In your submission, include:
(i) Your expression, written cleanly.
(ii) The values you chose for x and y.
(iii) The full BIDMAS working showing the expression equals 20 for those values.
Bonus: Use at least one negative value (for x or y) and show the bracket habit in the working.
How did this worksheet feel?
What I'll revisit before next class:
1.1 — Simplify 8p − 3q + 2p + 5q − p
p-group: 8p + 2p − p = 9p. q-group: −3q + 5q = 2q. Answer: 9p + 2q.
1.2 — 5x − 2y + xy when x = 3, y = −2
= 5(3) − 2(−2) + (3)(−2) = 15 − (−4) + (−6) = 15 + 4 − 6 = 13.
1.3 — 18 − 4 × 3 + 6 ÷ 2
BIDMAS: multiplication and division first (left to right): 4 × 3 = 12, 6 ÷ 2 = 3.
Then add/subtract left to right: 18 − 12 + 3 = 6 + 3 = 9.
1.4 — Simplify 4a² + 6a − a² + 2a − 5
a²-group: 4a² − a² = 3a². a-group: 6a + 2a = 8a. Constant: −5.
Answer: 3a² + 8a − 5.
1.5 — m² + 4m − 3 when m = −5
Substitute with brackets: (−5)² + 4(−5) − 3.
Indices: (−5)² = 25. So 25 + 4(−5) − 3.
Multiplication: 4 × (−5) = −20. So 25 + (−20) − 3 = 25 − 20 − 3 = 2.
1.6 — Triangle perimeter
P = (2x + 1) + (3x − 2) + (x + 5).
Collect like terms: (2x + 3x + x) + (1 − 2 + 5) = 6x + 4 cm.
When x = 6: 6(6) + 4 = 36 + 4 = 40 cm.
2 — Find the mistake
(a) The mistake is on Line 2.
(b) (−2)² should equal +4, not −4. A negative squared is positive because (−2) × (−2) = +4. The student dropped the bracket and let only the 2 (not the −2) get squared.
(c) Corrected working:
= 3(−2)² − 2(−2) + 1
= 3(4) − 2(−2) + 1 (indices: (−2)² = +4)
= 12 − (−4) + 1
= 12 + 4 + 1
= 17.
Lesson § "Spot the Trap" flags this exact misconception.
3 — Open-ended challenge (sample solutions)
Many valid answers — here are two starter pairs that hit the target value 20.
Sample 1 — expression: 3x² + y − 7
Pick x = 2, y = 15. Working: 3(2)² + 15 − 7 = 3(4) + 15 − 7 = 12 + 15 − 7 = 20 ✓.
Coefficient ≥ 3 ✓ (the 3), squared term ✓ (x²), subtraction ✓ (− 7), constant ✓ (−7).
Sample 2 — expression with a negative substitution: 4y² + 2x − 8
Pick x = 10, y = −2. Working: 4(−2)² + 2(10) − 8 = 4(4) + 20 − 8 = 16 + 20 − 8 = 20 (wait, 16 + 20 − 8 = 28 — recheck).

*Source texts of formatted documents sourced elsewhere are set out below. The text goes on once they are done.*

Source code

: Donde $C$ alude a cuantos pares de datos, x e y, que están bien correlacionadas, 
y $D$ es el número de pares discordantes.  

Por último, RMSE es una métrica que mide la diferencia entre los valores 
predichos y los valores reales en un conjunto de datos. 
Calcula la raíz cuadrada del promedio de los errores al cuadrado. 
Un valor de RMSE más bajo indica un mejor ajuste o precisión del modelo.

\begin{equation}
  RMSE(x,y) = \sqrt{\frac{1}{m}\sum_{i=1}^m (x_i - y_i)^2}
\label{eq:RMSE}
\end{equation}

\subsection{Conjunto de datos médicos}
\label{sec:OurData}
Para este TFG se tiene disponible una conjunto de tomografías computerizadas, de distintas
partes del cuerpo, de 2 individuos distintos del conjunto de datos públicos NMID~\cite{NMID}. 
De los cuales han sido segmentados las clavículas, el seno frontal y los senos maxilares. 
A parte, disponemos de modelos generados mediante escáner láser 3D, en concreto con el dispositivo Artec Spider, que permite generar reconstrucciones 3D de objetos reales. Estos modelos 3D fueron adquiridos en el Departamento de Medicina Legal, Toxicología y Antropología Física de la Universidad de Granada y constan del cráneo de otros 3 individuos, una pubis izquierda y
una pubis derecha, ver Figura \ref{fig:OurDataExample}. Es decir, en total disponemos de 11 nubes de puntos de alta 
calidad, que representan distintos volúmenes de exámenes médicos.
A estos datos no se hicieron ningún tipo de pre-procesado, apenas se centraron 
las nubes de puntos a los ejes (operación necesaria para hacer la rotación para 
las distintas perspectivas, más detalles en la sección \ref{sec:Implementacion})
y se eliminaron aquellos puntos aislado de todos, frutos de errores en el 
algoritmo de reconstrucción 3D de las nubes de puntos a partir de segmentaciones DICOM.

Adjust: pick y = −1, x = 12: 4(−1)² + 2(12) − 8 = 4(1) + 24 − 8 = 4 + 24 − 8 = 20 ✓.
Bonus achieved with the negative y inside brackets.
Marking: 1 for a valid expression meeting the four criteria; 1 for a sensible choice of x and y; 2 for working that uses BIDMAS, brackets around any negatives, and produces exactly 20. Full marks for any valid construction.